** Given records follows **

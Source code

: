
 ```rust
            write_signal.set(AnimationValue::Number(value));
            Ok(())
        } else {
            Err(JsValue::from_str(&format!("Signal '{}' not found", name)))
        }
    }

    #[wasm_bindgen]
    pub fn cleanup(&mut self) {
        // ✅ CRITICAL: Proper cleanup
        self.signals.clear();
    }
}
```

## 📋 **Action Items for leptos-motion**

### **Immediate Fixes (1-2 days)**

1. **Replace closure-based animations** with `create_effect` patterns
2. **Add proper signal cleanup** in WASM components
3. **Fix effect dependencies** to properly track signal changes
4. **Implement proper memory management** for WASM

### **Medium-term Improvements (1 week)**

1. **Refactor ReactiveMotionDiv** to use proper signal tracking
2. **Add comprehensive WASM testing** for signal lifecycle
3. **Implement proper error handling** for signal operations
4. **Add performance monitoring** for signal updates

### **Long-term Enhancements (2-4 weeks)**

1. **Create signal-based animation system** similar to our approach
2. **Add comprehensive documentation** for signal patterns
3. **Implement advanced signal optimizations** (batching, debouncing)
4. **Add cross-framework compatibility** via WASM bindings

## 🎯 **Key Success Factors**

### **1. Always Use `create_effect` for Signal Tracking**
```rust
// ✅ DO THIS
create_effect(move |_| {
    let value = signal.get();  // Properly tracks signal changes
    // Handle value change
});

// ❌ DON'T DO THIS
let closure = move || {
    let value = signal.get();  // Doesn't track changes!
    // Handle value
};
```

** End of Given records **
** Given records follows **

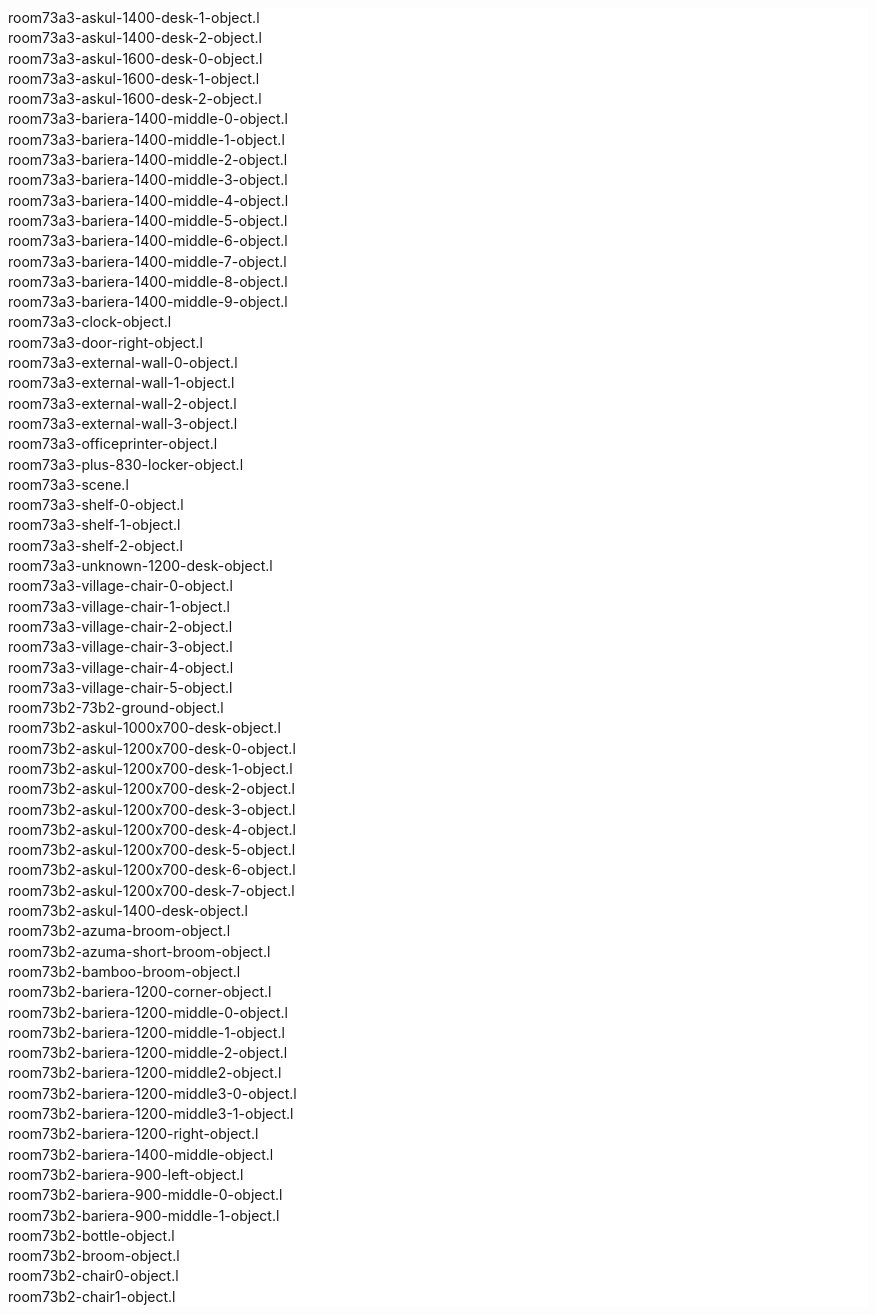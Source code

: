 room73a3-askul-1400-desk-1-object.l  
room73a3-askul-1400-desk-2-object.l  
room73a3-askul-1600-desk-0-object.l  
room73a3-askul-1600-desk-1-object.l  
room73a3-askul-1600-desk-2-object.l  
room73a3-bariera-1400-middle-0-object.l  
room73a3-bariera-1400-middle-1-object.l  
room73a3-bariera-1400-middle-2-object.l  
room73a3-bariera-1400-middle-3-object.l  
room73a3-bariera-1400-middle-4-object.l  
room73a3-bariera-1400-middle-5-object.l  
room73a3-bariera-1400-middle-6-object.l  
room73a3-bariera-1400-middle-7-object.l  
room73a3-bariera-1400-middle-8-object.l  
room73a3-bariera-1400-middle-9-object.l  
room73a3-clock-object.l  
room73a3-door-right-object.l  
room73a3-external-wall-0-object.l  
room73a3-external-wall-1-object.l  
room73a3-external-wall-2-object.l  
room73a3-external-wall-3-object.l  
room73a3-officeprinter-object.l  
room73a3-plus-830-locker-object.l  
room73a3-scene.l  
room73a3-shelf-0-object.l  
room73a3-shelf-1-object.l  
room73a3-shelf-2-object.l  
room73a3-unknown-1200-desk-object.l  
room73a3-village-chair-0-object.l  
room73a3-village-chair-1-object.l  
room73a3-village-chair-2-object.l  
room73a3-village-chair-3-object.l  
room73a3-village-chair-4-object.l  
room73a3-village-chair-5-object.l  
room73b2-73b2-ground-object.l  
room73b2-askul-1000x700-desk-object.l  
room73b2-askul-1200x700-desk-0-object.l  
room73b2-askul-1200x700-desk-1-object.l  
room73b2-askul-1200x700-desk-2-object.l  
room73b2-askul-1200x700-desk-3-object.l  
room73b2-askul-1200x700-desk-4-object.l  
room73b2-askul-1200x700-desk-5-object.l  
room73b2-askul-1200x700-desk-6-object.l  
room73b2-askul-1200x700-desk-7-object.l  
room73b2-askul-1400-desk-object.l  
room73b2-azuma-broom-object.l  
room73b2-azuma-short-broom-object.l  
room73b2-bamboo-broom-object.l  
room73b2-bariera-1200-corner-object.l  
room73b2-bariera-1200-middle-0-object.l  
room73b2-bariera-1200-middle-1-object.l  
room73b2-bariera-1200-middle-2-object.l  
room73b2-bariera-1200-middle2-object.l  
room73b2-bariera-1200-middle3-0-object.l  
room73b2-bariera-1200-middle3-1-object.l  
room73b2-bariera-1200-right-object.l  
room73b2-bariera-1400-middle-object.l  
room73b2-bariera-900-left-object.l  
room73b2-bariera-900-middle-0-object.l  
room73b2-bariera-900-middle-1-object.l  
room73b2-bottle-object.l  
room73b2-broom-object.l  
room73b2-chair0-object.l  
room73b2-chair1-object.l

** End of Given records **
** Given records follows **

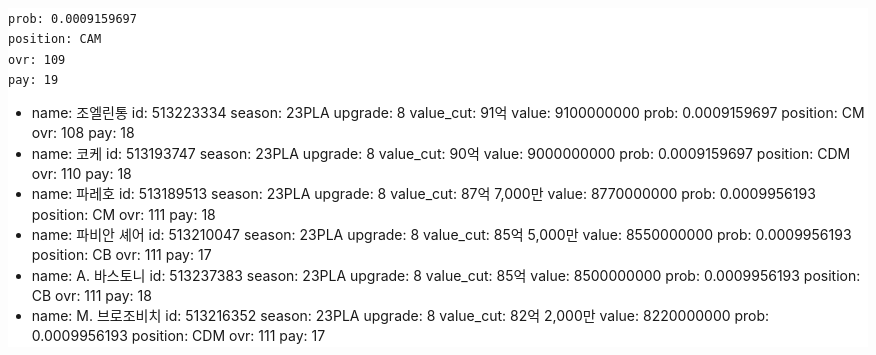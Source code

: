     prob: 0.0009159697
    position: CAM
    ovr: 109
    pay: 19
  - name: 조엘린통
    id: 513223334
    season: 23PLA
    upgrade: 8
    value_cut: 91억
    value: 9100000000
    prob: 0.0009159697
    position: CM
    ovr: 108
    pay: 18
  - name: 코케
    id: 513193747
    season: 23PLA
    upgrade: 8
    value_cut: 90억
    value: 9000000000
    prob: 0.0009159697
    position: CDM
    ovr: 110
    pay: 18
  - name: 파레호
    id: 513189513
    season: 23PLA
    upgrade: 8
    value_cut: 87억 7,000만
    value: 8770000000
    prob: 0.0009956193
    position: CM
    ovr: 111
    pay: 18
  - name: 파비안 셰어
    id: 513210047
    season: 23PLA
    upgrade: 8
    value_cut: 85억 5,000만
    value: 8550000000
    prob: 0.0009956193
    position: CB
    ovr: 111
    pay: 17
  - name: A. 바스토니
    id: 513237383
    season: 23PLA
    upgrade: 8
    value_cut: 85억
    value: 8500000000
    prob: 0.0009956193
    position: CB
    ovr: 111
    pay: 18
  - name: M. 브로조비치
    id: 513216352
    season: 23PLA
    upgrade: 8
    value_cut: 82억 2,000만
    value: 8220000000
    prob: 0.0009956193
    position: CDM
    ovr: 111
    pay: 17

** End of Given records **

■ **Task statement**
Taking the line with "room73b2-askul-1200x700-desk-0-object.l" as the first and the line with "room73b2-chair1-object.l" as the last, retype that stretch of the data above exactly, with no other lines.

■ **Reply to the exercise**
room73b2-askul-1200x700-desk-0-object.l  
room73b2-askul-1200x700-desk-1-object.l  
room73b2-askul-1200x700-desk-2-object.l  
room73b2-askul-1200x700-desk-3-object.l  
room73b2-askul-1200x700-desk-4-object.l  
room73b2-askul-1200x700-desk-5-object.l  
room73b2-askul-1200x700-desk-6-object.l  
room73b2-askul-1200x700-desk-7-object.l  
room73b2-askul-1400-desk-object.l  
room73b2-azuma-broom-object.l  
room73b2-azuma-short-broom-object.l  
room73b2-bamboo-broom-object.l  
room73b2-bariera-1200-corner-object.l  
room73b2-bariera-1200-middle-0-object.l  
room73b2-bariera-1200-middle-1-object.l  
room73b2-bariera-1200-middle-2-object.l  
room73b2-bariera-1200-middle2-object.l  
room73b2-bariera-1200-middle3-0-object.l  
room73b2-bariera-1200-middle3-1-object.l  
room73b2-bariera-1200-right-object.l  
room73b2-bariera-1400-middle-object.l  
room73b2-bariera-900-left-object.l  
room73b2-bariera-900-middle-0-object.l  
room73b2-bariera-900-middle-1-object.l  
room73b2-bottle-object.l  
room73b2-broom-object.l  
room73b2-chair0-object.l  
room73b2-chair1-object.l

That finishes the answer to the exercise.